Personal information
- Nicknames: John Budinich, Juan Budinich, John Budinich Taborga
- Nationality: Chilean
- Born: Juan Budinich Taborga Coquimbo, Chile
- Died: June 29, 1945
- Occupation: Boxer
- Weight: Middleweight

Boxing career

Boxing record
- Total fights: 25
- Wins: 15
- Win by KO: 10
- Losses: 4

= John Budinich =

Chilean boxer (1881–1945)

Juan "John" Budinich (1881 – 29 June 1945) was a Chilean boxer and boxing trainer who is recognized as the first Chilean professional boxer in boxing history.

==Early life==
John Budinich was born in Coquimbo, Chile, in 1881 as Juan Budinich Taborga.

Juan Budinich, a fourteen-year-old cadet at the Chilean Naval Academy, knocked out an older officer who had been harassing him. In 1895, he stowed away on a ship where he was introduced to boxing. The ex-Naval cadet returned to Chile and opened the country's first boxing academy in Santiago.

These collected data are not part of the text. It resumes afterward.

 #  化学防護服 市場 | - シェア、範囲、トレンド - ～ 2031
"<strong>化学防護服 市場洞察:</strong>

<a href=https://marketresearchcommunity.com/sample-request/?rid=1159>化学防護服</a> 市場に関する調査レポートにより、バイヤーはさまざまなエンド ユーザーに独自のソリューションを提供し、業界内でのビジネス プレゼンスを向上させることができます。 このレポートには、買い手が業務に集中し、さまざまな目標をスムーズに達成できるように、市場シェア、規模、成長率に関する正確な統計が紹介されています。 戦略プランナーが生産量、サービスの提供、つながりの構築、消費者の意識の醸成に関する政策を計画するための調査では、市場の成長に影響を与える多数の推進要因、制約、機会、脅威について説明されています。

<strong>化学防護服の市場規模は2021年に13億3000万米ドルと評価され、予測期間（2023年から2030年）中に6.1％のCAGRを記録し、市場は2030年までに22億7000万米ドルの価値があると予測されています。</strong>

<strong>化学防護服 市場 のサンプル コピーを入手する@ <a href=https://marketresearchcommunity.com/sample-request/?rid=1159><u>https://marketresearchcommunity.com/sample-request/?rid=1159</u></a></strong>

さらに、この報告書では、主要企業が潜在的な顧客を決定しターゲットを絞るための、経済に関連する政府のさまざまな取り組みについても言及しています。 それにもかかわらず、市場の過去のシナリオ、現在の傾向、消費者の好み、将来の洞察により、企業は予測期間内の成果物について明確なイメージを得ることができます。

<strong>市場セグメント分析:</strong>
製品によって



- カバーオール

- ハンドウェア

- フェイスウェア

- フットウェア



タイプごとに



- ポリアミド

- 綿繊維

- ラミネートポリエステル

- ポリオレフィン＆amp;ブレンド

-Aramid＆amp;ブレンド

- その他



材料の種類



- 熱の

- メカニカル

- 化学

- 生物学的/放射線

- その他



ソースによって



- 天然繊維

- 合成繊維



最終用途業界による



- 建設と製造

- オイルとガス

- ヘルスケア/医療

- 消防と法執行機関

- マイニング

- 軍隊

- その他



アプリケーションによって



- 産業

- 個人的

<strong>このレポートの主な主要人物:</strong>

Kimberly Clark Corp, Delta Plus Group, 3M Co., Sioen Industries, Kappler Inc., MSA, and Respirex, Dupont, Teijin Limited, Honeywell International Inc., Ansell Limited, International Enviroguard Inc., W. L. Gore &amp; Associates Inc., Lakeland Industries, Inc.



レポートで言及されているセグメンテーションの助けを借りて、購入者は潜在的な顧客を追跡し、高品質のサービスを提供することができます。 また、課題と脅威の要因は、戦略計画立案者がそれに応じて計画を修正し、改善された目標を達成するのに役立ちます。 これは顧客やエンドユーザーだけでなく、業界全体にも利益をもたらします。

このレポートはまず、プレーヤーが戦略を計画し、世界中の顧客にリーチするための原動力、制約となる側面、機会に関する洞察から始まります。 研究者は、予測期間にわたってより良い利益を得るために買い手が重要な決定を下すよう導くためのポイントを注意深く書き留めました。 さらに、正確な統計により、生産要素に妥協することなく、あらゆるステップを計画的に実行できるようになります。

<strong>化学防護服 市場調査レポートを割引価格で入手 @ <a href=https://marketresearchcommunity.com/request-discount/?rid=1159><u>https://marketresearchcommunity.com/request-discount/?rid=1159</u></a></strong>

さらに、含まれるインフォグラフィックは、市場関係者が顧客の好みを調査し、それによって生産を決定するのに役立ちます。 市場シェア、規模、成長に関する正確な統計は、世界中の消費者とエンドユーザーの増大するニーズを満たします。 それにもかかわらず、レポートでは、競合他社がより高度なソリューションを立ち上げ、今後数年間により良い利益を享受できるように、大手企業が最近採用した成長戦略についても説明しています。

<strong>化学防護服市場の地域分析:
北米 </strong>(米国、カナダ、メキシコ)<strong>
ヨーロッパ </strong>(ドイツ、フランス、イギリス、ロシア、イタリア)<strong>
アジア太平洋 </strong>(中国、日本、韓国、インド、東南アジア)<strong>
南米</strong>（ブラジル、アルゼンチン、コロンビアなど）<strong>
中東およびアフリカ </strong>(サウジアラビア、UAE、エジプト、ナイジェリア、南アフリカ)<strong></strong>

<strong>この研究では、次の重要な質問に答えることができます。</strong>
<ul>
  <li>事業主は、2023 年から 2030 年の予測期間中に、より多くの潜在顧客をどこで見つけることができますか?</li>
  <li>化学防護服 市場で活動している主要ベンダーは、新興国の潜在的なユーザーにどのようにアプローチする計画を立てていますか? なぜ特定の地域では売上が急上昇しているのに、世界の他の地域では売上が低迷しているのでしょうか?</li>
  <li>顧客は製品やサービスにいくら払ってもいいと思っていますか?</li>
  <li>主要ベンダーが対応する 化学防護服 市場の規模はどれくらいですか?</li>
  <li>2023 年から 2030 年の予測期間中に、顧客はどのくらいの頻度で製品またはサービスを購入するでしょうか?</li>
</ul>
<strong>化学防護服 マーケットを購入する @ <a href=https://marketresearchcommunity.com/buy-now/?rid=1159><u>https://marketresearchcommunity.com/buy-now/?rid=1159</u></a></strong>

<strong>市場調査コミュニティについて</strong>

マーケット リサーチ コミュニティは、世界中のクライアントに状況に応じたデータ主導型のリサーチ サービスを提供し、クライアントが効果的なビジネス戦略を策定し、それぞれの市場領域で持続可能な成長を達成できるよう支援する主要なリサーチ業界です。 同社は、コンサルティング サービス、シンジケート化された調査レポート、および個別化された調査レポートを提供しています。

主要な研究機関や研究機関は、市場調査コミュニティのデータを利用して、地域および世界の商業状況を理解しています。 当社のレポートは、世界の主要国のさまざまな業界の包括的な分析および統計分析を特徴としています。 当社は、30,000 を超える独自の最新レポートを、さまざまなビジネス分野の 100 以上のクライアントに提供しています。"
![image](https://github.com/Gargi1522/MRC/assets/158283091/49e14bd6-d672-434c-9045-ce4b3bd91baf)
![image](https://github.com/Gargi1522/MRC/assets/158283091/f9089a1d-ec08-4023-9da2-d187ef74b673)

In 1900, he helped organize what would become the first professional boxing match in Chile featuring Americans Frank Jones and Joe Daly in Valparaíso.

==Boxing career==
Budinich's pro boxing debut took place in 1902 in Santiago de Chile.

By 1905, he stowed away to the United States and in 1907, he defeated Tim Carey in his American pro debut.

After a few fights, Budinich left the United States and went south to Panama. He fought multiple times in Colón before heading to Havana from 1910 to 1915. In 1910, Chilean John Budinich founded the first professional boxing academy in Cuba called Academia de Boxeo. He became Cuba's first boxing promoter and frequently staged boxing contests and headlined his own shows in Havana. In July 1910, he fought American Jack Ryan at the Payret Theatre. As it was reported in the United States media, the event was the first nationally publicized pro-fight in Cuba. Budinich's last fight in Cuba took place in 1915. He remained in Havana to oversee his academy until 1917, choosing to focus only on training and promotion. In 1917, he announced his departure and sold his gym.

The final professional bout for Budinich occurred in 1917 when he returned to Chile.

John Budinich died on July 29, 1945.